#### PROBLEM DESCRIPTION:
Look below for the line containing "- I do all my"; from there through the line containing "- It is published", both lines included, please set down each line exactly and nothing else.

※ ※ ※

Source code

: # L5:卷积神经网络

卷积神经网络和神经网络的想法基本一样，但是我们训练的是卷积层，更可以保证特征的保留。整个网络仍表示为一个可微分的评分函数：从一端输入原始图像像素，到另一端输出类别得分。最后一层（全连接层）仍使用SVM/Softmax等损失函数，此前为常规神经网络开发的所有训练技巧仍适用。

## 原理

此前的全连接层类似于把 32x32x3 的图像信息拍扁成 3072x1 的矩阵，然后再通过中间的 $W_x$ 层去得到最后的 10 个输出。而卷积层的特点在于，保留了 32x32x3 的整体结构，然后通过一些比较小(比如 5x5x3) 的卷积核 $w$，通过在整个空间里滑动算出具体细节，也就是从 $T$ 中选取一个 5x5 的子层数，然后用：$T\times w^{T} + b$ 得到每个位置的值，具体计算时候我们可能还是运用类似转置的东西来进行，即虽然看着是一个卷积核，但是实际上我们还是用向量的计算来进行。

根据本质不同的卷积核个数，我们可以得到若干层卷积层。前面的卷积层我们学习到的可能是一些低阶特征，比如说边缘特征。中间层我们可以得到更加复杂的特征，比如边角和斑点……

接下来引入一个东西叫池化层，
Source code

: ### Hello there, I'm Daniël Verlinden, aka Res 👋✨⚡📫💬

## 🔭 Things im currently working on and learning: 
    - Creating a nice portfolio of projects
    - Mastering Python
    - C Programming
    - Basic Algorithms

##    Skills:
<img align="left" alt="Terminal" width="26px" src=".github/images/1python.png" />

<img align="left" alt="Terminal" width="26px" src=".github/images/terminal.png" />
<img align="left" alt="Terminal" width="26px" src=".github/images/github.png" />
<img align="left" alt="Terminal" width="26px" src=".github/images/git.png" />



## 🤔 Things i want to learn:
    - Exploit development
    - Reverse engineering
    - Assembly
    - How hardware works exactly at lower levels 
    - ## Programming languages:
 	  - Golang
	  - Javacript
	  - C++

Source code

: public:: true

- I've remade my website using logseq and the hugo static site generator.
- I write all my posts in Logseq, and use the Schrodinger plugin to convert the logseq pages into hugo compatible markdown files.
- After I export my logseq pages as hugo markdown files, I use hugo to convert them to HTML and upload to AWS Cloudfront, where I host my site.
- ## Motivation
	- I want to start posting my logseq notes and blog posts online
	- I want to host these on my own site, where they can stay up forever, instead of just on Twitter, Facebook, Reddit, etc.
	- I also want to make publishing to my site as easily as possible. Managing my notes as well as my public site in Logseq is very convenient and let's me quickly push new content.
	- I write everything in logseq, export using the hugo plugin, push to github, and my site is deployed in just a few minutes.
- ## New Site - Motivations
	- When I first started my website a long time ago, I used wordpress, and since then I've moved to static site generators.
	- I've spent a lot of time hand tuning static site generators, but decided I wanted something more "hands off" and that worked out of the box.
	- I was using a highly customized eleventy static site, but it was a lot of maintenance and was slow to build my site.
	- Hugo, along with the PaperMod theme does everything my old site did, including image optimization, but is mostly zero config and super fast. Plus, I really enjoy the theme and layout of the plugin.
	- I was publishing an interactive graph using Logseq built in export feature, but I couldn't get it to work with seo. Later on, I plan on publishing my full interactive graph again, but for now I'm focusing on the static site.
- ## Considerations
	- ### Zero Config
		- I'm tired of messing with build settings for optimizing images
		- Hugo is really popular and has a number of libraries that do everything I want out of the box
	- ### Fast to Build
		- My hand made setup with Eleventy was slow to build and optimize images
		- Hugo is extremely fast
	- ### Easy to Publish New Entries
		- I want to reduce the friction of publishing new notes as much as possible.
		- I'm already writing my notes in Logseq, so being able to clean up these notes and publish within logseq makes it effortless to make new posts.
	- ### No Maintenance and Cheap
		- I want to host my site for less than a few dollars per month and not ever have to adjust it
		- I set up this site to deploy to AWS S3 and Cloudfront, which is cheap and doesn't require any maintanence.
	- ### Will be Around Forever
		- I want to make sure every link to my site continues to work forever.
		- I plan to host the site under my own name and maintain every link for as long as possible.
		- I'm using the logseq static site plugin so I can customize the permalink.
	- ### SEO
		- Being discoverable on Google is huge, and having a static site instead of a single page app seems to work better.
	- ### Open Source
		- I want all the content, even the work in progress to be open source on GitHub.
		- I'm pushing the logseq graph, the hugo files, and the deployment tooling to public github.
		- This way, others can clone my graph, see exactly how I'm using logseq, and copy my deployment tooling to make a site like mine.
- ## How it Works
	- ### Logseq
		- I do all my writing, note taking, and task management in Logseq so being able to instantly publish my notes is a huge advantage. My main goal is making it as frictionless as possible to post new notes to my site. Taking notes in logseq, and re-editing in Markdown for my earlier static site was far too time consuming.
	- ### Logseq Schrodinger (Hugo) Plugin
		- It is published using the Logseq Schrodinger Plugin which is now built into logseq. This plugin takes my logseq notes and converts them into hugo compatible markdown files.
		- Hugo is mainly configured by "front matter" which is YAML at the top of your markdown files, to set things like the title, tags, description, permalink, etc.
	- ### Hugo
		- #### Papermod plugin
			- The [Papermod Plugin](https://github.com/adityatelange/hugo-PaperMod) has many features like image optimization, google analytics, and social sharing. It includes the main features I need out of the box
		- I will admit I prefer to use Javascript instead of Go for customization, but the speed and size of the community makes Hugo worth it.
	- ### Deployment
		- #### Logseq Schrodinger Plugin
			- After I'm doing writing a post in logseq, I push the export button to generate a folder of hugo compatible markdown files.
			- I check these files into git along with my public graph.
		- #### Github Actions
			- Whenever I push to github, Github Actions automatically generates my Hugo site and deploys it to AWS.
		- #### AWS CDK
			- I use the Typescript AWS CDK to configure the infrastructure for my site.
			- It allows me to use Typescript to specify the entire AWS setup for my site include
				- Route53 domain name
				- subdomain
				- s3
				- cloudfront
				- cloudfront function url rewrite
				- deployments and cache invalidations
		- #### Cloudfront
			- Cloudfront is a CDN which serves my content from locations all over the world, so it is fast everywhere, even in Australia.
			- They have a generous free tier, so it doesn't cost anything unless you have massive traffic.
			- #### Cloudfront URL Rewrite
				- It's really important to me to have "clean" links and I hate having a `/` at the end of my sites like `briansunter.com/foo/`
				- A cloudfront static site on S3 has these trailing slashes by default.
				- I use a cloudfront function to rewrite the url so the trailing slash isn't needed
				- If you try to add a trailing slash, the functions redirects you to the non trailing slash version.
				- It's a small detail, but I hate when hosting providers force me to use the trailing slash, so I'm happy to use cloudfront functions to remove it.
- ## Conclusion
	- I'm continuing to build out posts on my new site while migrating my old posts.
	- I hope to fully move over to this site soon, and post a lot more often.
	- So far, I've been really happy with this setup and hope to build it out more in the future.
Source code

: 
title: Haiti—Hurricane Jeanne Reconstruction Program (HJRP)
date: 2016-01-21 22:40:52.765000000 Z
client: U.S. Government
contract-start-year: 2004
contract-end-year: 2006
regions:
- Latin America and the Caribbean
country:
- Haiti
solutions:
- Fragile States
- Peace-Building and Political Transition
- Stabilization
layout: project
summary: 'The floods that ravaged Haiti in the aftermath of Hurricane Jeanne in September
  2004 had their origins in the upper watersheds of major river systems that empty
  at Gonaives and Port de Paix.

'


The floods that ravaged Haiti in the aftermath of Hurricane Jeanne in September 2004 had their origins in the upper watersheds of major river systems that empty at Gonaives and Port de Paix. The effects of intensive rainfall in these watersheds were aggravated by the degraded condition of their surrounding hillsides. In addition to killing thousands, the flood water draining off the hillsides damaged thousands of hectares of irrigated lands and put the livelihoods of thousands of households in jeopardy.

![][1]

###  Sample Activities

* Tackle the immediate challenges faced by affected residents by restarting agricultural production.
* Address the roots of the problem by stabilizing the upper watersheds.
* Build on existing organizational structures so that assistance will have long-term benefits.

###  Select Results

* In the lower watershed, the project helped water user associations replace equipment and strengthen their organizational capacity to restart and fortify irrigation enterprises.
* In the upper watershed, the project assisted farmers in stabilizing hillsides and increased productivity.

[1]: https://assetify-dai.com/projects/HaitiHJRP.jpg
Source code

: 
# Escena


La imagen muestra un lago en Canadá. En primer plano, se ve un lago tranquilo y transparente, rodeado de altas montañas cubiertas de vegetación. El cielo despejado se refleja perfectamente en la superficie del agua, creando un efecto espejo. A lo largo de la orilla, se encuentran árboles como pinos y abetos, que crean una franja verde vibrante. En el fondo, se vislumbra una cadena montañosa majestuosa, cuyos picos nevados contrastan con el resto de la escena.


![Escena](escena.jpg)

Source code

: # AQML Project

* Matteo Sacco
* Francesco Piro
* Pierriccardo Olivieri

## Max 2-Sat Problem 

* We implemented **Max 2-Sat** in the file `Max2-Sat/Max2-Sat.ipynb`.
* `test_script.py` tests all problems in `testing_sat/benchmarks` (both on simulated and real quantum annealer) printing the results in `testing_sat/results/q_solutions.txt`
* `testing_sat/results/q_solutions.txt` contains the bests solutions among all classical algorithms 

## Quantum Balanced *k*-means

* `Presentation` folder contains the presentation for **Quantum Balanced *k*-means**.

※ ※ ※

#### THE COMPLETED TASK:
		- I do all my writing, note taking, and task management in Logseq so being able to instantly publish my notes is a huge advantage. My main goal is making it as frictionless as possible to post new notes to my site. Taking notes in logseq, and re-editing in Markdown for my earlier static site was far too time consuming.
	- ### Logseq Schrodinger (Hugo) Plugin
		- It is published using the Logseq Schrodinger Plugin which is now built into logseq. This plugin takes my logseq notes and converts them into hugo compatible markdown files.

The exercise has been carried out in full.